Manuscript extractions
We share Robert Bork’s view of the Israeli Supreme Court — that it is the most liberal, activist, interventionist thing in the Orion-Cygnus Arm of the Milky Way — & stood ready to condemn it with a jerk of our knee, until we realized that the offending Judgment came from the Tel Aviv district family court. This was to take Kafka materials left by Max Brod to his secretary, & by her to her two daughters, & put them instead into the Israeli National Library. They must now emerge from flat & bank vault into the light of academic day.
Franz Kafka died of tuberculosis in 1924. He told Brod to destroy all his manuscripts, unread. Brod not only published The Trial, The Castle, Amerika, &c, but made a good living from them until his own death in 1968. The bulk of Kafka’s manuscripts, including diaries & correspondence, has long since been published; what remains to transfer is mostly Brod’s own scholarly & personal scribbling. The international media characteristically omit that little fact, acknowledged by the court in the assignment of future royalties to the sisters. They will need this income to pay the huge legal fees of the people who took their property, while demonizing them, in a case smeared over five years.
Let us admit to being a voyeur, for we have copies of all three novels mentioned above on our shelves up here in the High Doganate; therefore we needn’t mount too high a horse in protesting that Kafka told Brod to burn them. Each is a strange masterpiece (Amerika the strangest), & each conducts us towards real insight into the nature of our modern age (including, in the case of Amerika, its optimism). One might say: Kafka did not foresee Hitler, Stalin, or Obamacare, but did see through them. He gives memorable form & tactility, even humour, to nightmares.

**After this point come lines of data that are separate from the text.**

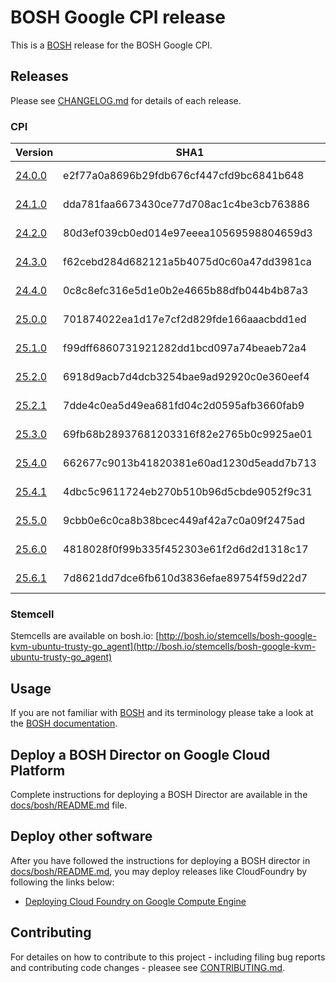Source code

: # BOSH Google CPI release

This is a [BOSH](http://bosh.io/) release for the BOSH Google CPI.

## Releases
Please see [CHANGELOG.md] for details of each release.
<!--The Releases section is automatically generated. Do not edit-->
### CPI

|Version|SHA1|Date|
|---|---|---|
|[24.0.0](https://storage.googleapis.com/bosh-cpi-artifacts/bosh-google-cpi-24.tgz)|e2f77a0a8696b29fdb676cf447cfd9bc6841b648|2016-07-22|
|[24.1.0](https://storage.googleapis.com/bosh-cpi-artifacts/bosh-google-cpi-24.1.0.tgz)|dda781faa6673430ce77d708ac1c4be3cb763886|2016-07-25|
|[24.2.0](https://storage.googleapis.com/bosh-cpi-artifacts/bosh-google-cpi-24.2.0.tgz)|80d3ef039cb0ed014e97eeea10569598804659d3|2016-07-26|
|[24.3.0](https://storage.googleapis.com/bosh-cpi-artifacts/bosh-google-cpi-24.3.0.tgz)|f62cebd284d682121a5b4075d0c60a47dd3981ca|2016-07-27|
|[24.4.0](https://storage.googleapis.com/bosh-cpi-artifacts/bosh-google-cpi-24.4.0.tgz)|0c8c8efc316e5d1e0b2e4665b88dfb044b4b87a3|2016-08-10|
|[25.0.0](https://storage.googleapis.com/bosh-cpi-artifacts/bosh-google-cpi-25.0.0.tgz)|701874022ea1d17e7cf2d829fde166aaacbdd1ed|2016-08-14|
|[25.1.0](https://storage.googleapis.com/bosh-cpi-artifacts/bosh-google-cpi-25.1.0.tgz)|f99dff6860731921282dd1bcd097a74beaeb72a4|2016-08-18|
|[25.2.0](https://storage.googleapis.com/bosh-cpi-artifacts/bosh-google-cpi-25.2.0.tgz)|6918d9acb7d4dcb3254bae9ad92920c0e360eef4|2016-08-25|
|[25.2.1](https://storage.googleapis.com/bosh-cpi-artifacts/bosh-google-cpi-25.2.1.tgz)|7dde4c0ea5d49ea681fd04c2d0595afb3660fab9|2016-08-29|
|[25.3.0](https://storage.googleapis.com/bosh-cpi-artifacts/bosh-google-cpi-25.3.0.tgz)|69fb68b28937681203316f82e2765b0c9925ae01|2016-09-07|
|[25.4.0](https://storage.googleapis.com/bosh-cpi-artifacts/bosh-google-cpi-25.4.0.tgz)|662677c9013b41820381e60ad1230d5eadd7b713|2016-09-15|
|[25.4.1](https://storage.googleapis.com/bosh-cpi-artifacts/bosh-google-cpi-25.4.1.tgz)|4dbc5c9611724eb270b510b96d5cbde9052f9c31|2016-09-22|
|[25.5.0](https://storage.googleapis.com/bosh-cpi-artifacts/bosh-google-cpi-25.5.0.tgz)|9cbb0e6c0ca8b38bcec449af42a7c0a09f2475ad|2016-10-18|
|[25.6.0](https://storage.googleapis.com/bosh-cpi-artifacts/bosh-google-cpi-25.6.0.tgz)|4818028f0f99b335f452303e61f2d6d2d1318c17|2016-10-27|
|[25.6.1](https://storage.googleapis.com/bosh-cpi-artifacts/bosh-google-cpi-25.6.1.tgz)|7d8621dd7dce6fb610d3836efae89754f59d22d7|2016-11-02|
[//]: # (new-cpi)

### Stemcell

Stemcells are available on bosh.io: [http://bosh.io/stemcells/bosh-google-kvm-ubuntu-trusty-go_agent](http://bosh.io/stemcells/bosh-google-kvm-ubuntu-trusty-go_agent)

## Usage
If you are not familiar with [BOSH](http://bosh.io/) and its terminology please take a look at the [BOSH documentation](http://bosh.io/docs).

## Deploy a BOSH Director on Google Cloud Platform
Complete instructions for deploying a BOSH Director are available in the [docs/bosh/README.md](docs/bosh/README.md) file.


## Deploy other software
After you have followed the instructions for deploying a BOSH director in [docs/bosh/README.md](docs/bosh/README.md), you may deploy releases like CloudFoundry by following the links below:

* [Deploying Cloud Foundry on Google Compute Engine](https://github.com/cloudfoundry-incubator/bosh-google-cpi-release/blob/master/docs/cloudfoundry)

## Contributing
For detailes on how to contribute to this project - including filing bug reports and contributing code changes - pleasee see [CONTRIBUTING.md].

[CHANGELOG.md]: CHANGELOG.md
[CONTRIBUTING.md]: CONTRIBUTING.md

Kafka’s stories anchor below politics, & below the malignant bureaucracies he depicts, in nature herself; & deeper into a kind of theology. His inspiration is essentially Hasidic, but it is a Hasidism twisted. Tales that he loved have been metamorphosed, through a personality that is fundamentally neurotic, sometimes on the verge of schizoid. From this dark he is presenting, in the final twist, man’s relationship with an inscrutable God. Now that we have them, these books are worth keeping, though we should read them in light of Kafka’s own self-doubt. At bottom he did not trust himself; & these are not books for children, or for the spiritually immature.
Has the author of unpublished manuscripts the right to burn them; or direct them to be burned, as an extension of that right? We think, yes. We think, to deny this right, when the author is not demonstrably insane, is to make him a ward of the Castle.
In this case, owing perhaps to Kafka’s own genius for confusion, paradox reigns. He used Brod sometimes as if he were one of the mysterious Officials, to whom he only surrenders ambiguously. None of these novels were ever completed, & in his editing, Brod, with a genius of his own, shaped them to his own conception of what a novel should be. It is unlikely that the ambitious scholarly effort to disentangle Kafka’s work from Brod’s, will get us to a better place. (It anyway requires work on manuscripts which Brod deposited in places like Oxford University; he wasn’t so irresponsible as the media accounts imply.)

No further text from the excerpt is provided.